It may not come naturally to you, but many companies are open to haggling, so don’t rule it out. You want to make a sale, even if the profit margin is slightly lower, so a price tag shown isn’t necessarily the final price. No contract is formed until the money has changed hands. The worst thing that can happen when haggling is a salesperson saying no.
Earlier this year, Which? surveyed broadband customers found that those who haggled saved an average of £85 a year – a 20% discount. The savings were even greater for people who have a combined broadband and TV package: £128 a year on average.
Jenny Ross, the which one? Money Editor says so in his Online shopping research It turns out that people could sometimes get discounts of up to 20% from popular retailers simply by asking for a better price through the company’s online chat feature.
She adds: “You could also save money on your next vacation by haggling with your travel agent or calling your hotel directly instead of checking the price online. This could result in a discount, a free upgrade or even a bottle of champagne on arrival.”
Michelle Bailey who writes these time and pennies blog, haggled over £600 off the price of new windows and doors by speaking to several companies and seeing what prices they were asking.
Or Goren, the editor of the cable breaker blog, says: “Before you call, write down two numbers – the maximum you are willing to pay and the minimum you are willing to pay. These numbers should guide you when haggling.”
He advises that if you stay focused and within the limits you set, you’re more likely to win.
Go with ideas
Consider the cost, but also consider what you might accept as well. Could the company throw in something that would improve the deal for you? batteries? sofa cushions? A few extra contract months?
However, Claire Stitt from the website Stapo’s frugal lifehacks says you should think about what you actually want and need. “A phone contract with 500 text messages a month is useless if you normally only send 10,” she says.
Outline the benefits
A negotiated deal is a win-win situation.

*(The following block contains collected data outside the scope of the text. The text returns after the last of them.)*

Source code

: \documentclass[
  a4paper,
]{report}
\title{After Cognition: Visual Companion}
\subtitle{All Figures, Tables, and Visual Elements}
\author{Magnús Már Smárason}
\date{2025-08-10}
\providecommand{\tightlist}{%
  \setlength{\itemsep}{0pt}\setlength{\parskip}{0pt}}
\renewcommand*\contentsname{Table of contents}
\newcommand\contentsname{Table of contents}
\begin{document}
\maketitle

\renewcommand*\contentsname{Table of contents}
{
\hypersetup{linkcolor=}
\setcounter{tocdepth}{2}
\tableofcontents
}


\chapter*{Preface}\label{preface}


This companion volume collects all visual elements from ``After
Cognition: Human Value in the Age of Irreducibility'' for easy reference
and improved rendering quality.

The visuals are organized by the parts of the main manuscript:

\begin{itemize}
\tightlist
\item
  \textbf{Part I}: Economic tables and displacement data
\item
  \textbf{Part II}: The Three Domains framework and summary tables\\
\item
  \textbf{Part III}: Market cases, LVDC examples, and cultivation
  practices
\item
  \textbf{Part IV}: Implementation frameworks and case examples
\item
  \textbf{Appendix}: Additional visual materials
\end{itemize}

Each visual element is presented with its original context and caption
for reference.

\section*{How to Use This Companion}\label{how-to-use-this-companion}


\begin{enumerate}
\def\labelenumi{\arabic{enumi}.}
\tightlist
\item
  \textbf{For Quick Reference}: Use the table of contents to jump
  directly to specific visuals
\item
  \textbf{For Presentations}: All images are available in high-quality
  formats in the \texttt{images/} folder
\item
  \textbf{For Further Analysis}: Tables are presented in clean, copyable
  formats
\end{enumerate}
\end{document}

The dealer gets a sale they might not otherwise have made, and you get a good price. Try to show the trader the positive effects that selling could have in the future. Shilpa Panchmatia is a retired entrepreneur who teaches people how to grow their business. When booking a hotel deal for a conference, she pointed out that she would be booking rooms in bulk every month for a year and got the manager to waive the room rental. “The secret was to show that [manager] the bigger picture and how he would benefit from it,” she says.
For example, consider bulk booking rooms for a one-night stay at a wedding – a venue may offer a discount in exchange for a guaranteed number of rooms booked.
Choose your moment
Try going into a store during its quiet time when no one is pressuring you to move on.

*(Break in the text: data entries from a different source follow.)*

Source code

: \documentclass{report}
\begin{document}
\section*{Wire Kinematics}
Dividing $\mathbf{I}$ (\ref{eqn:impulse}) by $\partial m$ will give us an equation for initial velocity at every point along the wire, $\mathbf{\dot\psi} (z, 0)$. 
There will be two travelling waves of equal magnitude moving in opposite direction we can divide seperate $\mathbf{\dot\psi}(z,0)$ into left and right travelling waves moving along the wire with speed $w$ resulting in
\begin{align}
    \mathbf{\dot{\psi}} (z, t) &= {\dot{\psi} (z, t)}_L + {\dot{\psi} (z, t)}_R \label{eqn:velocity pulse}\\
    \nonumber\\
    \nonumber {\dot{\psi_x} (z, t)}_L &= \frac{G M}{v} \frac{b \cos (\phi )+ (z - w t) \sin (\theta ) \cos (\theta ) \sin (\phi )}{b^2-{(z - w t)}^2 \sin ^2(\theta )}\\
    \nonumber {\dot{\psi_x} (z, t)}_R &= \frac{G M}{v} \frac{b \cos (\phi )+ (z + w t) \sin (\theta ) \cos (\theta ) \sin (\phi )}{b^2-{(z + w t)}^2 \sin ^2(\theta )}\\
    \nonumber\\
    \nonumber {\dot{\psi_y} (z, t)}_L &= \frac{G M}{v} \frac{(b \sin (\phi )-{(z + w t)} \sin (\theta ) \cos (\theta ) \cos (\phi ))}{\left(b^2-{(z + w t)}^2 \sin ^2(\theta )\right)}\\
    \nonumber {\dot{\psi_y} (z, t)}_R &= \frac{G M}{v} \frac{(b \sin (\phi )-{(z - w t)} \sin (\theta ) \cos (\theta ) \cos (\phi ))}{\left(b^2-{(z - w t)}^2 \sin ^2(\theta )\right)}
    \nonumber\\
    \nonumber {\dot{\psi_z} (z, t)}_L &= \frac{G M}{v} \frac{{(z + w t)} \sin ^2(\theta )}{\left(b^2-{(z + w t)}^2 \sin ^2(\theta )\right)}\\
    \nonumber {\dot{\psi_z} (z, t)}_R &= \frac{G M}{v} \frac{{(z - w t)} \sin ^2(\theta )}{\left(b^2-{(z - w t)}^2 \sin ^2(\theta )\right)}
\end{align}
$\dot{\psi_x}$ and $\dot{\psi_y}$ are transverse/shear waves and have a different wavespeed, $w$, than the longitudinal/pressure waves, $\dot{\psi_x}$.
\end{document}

If you’re buying a car, go to the showroom towards the end of the month, possibly the last Thursday. Becky Derbyshire running the lifestyle blogger UK Website that recently haggled for their Ford Fiesta. She says sellers are often desperate to meet monthly goals, so they may well lower prices.

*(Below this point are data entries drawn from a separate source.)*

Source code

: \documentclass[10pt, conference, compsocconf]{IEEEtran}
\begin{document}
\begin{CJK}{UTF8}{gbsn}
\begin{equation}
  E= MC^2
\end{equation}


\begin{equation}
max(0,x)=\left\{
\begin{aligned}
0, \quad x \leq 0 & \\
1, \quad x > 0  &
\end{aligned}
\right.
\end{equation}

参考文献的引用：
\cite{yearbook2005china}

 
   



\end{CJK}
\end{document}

Polly Arrowsmith has been haggling for years, including with companies like Harrods and Prada. Her successful negotiations include saving hundreds of pounds from a dishwasher and furniture. A lot of her gains have come from knowing when the sales are coming, so she knows retailers will be ready to squeeze their margins.
Build a good relationship
Remain cool, calm, polite and assertive. Say you’re a cash buyer or can pay today to show you mean business. Most importantly, make sure you start the haggling process with the person who is authorized to do business.
Stay in a good mood. People are more open to persuasion when you make them feel good, rather than trying to price them down. Make them want to help you.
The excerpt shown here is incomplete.